Christoph Ransmayrs Arbeit am Zeugen
— Jean Améry und der Roman Morbus Kitahara —
Kentaro KAWASHIMA
„Die bloße Existenz und die Gestalt der Zeugenberichte
widersprechen mit Entschiedenheit dem Dogma des
Unvorstellbaren.“
(Georges Didi-Huberman: Bilder trotz allem)
1.
Gedächtnis und Medien sind Hauptprobleme im Nachkriegsroman Morbus Kitahara.
Bei diesem 1995 erschienenen dritten Roman von Christoph Ransmayr, dessen
Schauplatz Moor geschichtlich an die deutsche Vergangenheit, topographisch an das
österreichische Salzkammergut, d. h. die Heimat des Autors, erinnert, handelt es sich
um eine eigentümliche Re-Interpretation der deutschen (und auch österreichischen)
Nachkriegszeit, die in mehrfacher Hinsicht vor der historischen Wende von 1989
wohl undenkbar gewesen wäre. Erzählt wird von Ransmayr eine unerhörte Nachkriegsgeschichte,
die weder Wiederaufbau noch Vergangenheitsbewältigung kennt,
eine alternative Geschichte der Nachkriegszeit, in der der Ausnahmezustand, anders
als in der geläufi gen Geschichtsschreibung, mit dem Kriegsende gar nicht aufhört,
sondern durch die Besatzungspolitik der Siegermächte endlos fortgesetzt wird.

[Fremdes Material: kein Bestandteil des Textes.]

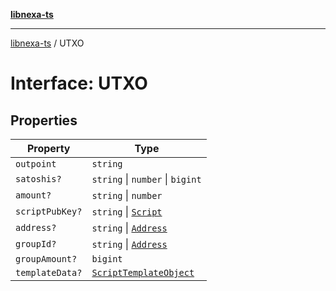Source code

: [**libnexa-ts**](../index.md)

***

[libnexa-ts](../index.md) / UTXO

# Interface: UTXO

## Properties

| Property | Type |
| ------ | ------ |
| <a id="outpoint"></a> `outpoint` | `string` |
| <a id="satoshis"></a> `satoshis?` | `string` \| `number` \| `bigint` |
| <a id="amount"></a> `amount?` | `string` \| `number` |
| <a id="scriptpubkey"></a> `scriptPubKey?` | `string` \| [`Script`](../classes/Script.md) |
| <a id="address"></a> `address?` | `string` \| [`Address`](../classes/Address.md) |
| <a id="groupid"></a> `groupId?` | `string` \| [`Address`](../classes/Address.md) |
| <a id="groupamount"></a> `groupAmount?` | `bigint` |
| <a id="templatedata"></a> `templateData?` | [`ScriptTemplateObject`](ScriptTemplateObject.md) |
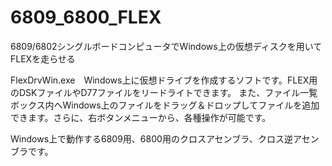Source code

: # 6809_6800_FLEX
6809/6802シングルボードコンピュータでWindows上の仮想ディスクを用いてFLEXを走らせる

FlexDrvWin.exe　Windows上に仮想ドライブを作成するソフトです。FLEX用のDSKファイルやD77ファイルをリードライトできます。
また、ファイル一覧ボックス内へWindows上のファイルをドラッグ＆ドロップしてファイルを追加できます。さらに、右ボタンメニューから、各種操作が可能です。

Windows上で動作する6809用、6800用のクロスアセンブラ、クロス逆アセンブラです。
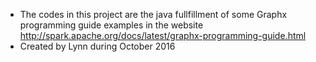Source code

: 
* The codes in this project are the java fullfillment of some Graphx programming guide examples in the website http://spark.apache.org/docs/latest/graphx-programming-guide.html   
* Created by Lynn during October 2016
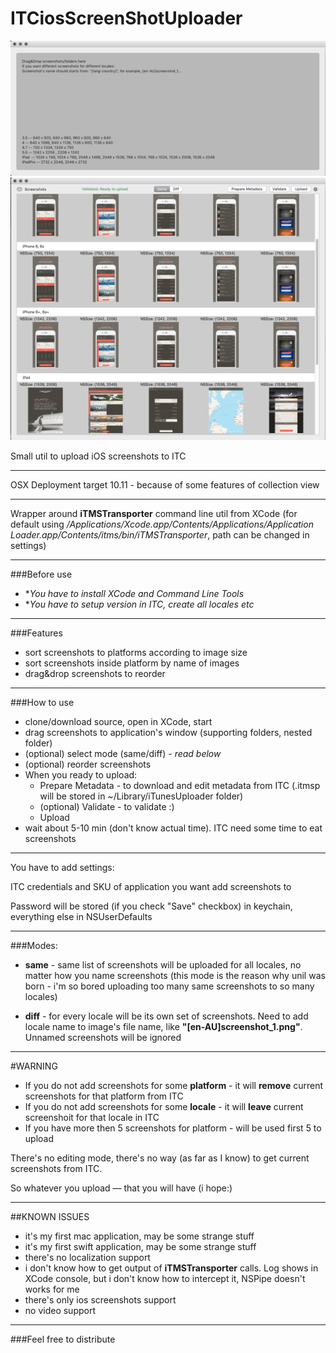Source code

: # ITCiosScreenShotUploader

![Alt text](Screenshots/1.png?raw=true "Title")![Alt text](Screenshots/2.png?raw=true "Title")	

Small util to upload iOS screenshots to ITC

****
OSX Deployment target 10.11 - because of some features of collection view 
****

Wrapper around **iTMSTransporter** command line util from XCode (for default using */Applications/Xcode.app/Contents/Applications/Application Loader.app/Contents/itms/bin/iTMSTransporter*, path can be changed in settings)

****
###Before use
* **You have to install XCode and Command Line Tools*
* **You have to setup version in ITC, create all locales etc* 

****
###Features
* sort screenshots to platforms according to image size
* sort screenshots inside platform by name of images
* drag&drop screenshots to reorder

****

###How to use
* clone/download source, open in XCode, start
* drag screenshots to application's window (supporting folders, nested folder)
* (optional) select mode (same/diff) - *read below*
* (optional) reorder screenshots
* When you ready to upload:
	* Prepare Metadata - to download and edit metadata from ITC (.itmsp will be stored in ~/Library/iTunesUploader folder)
	* (optional) Validate - to validate :)
	* Upload
* wait about 5-10 min (don't know actual time). ITC need some time to eat screenshots 
	

****

You have to add settings:

 ITC credentials and SKU of application you want add screenshots to

 Password will be stored (if you check "Save" checkbox) in keychain, everything else in NSUserDefaults

****

###Modes:

* **same** - same list of screenshots will be uploaded for all locales, no matter how you name screenshots (this mode is the reason why unil was born - i'm so bored uploading too many same screenshots to so many locales)

* **diff** - for every locale will be its own set of screenshots. Need to add locale name to image's file name, like **"[en-AU]screenshot_1.png"**. Unnamed screenshots will be ignored

****
#WARNING
* If you do not add screenshots for some **platform** - it will **remove** current screenshots for that platform from ITC
* If you do not add screenshots for some **locale** - it will **leave** current screenshoit for that locale in ITC 
* If you have more then 5 screenshots for platform - will be used first 5 to upload

There's no editing mode, there's no way (as far as I know) to get current screenshots from ITC. 

So whatever you upload — that you will have (i hope:)


 
****
##KNOWN ISSUES
* it's my first mac application, may be some strange stuff
* it's my first swift application, may be some strange stuff
* there's no localization support
* i don't know how to get output of **iTMSTransporter** calls. Log shows in XCode console, but i don't know how to intercept it, NSPipe doesn't works for me
* there's only ios screenshots support 
* no video support

****

###Feel free to distribute
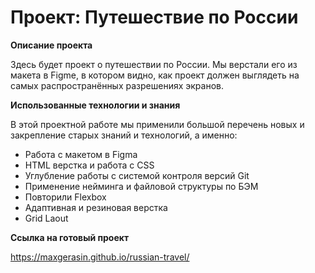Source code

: # Проект: Путешествие по России

**Описание проекта**

Здесь будет проект о путешествии по России.
Мы верстали его из макета в Figme, в котором видно, как проект должен выглядеть на самых распространённых разрешениях экранов.

**Использованные технологии и знания**

В этой проектной работе мы применили большой перечень новых и закрепление старых знаний и технологий, а именно:
- Работа с макетом в Figma
- HTML верстка и работа с CSS
- Углубление работы с системой контроля версий Git
- Применение нейминга и файловой структуры  по  БЭМ
- Повторили Flexbox
- Адаптивная и резиновая верстка
- Grid Laout

**Ссылка на готовый проект**

https://maxgerasin.github.io/russian-travel/

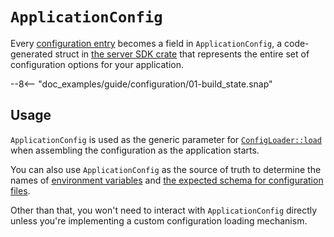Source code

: # `ApplicationConfig`

Every [configuration entry](entries.md) becomes a field in `ApplicationConfig`,
a code-generated struct in [the server SDK crate](/guide/project_structure/server_sdk.md) that represents
the entire set of configuration options for your application.

--8<-- "doc_examples/guide/configuration/01-build_state.snap"

## Usage

`ApplicationConfig` is used as the generic parameter for [`ConfigLoader::load`][ConfigLoader::load]
when assembling the configuration as the application starts.

You can also use `ApplicationConfig` as the source of truth to determine the names of
[environment variables](loading.md#environment-variables) and
[the expected schema for configuration files](loading.md#configuration-files).

Other than that, you won't need to interact with `ApplicationConfig` directly
unless you're implementing a custom configuration loading mechanism.

[ConfigLoader::load]: /api_reference/pavex/config/struct.ConfigLoader.html#method.load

Ironischerweise
wird im Roman eine derartige Fortsetzung des Kriegszustandes in einer
anderen Form, demonstrativ auf ein Konzentrationslager des Dritten Reichs verweisend,
der „Friede[n] von Oranienburg“1) genannt. So erweist sich in dieser Romanwelt
die Besatzung der Alliierten als so etwas wie eine Verlängerung des Ausnahmeund
Kriegszustandes, der mit dem nationalsozialistischen Regime begonnen hat.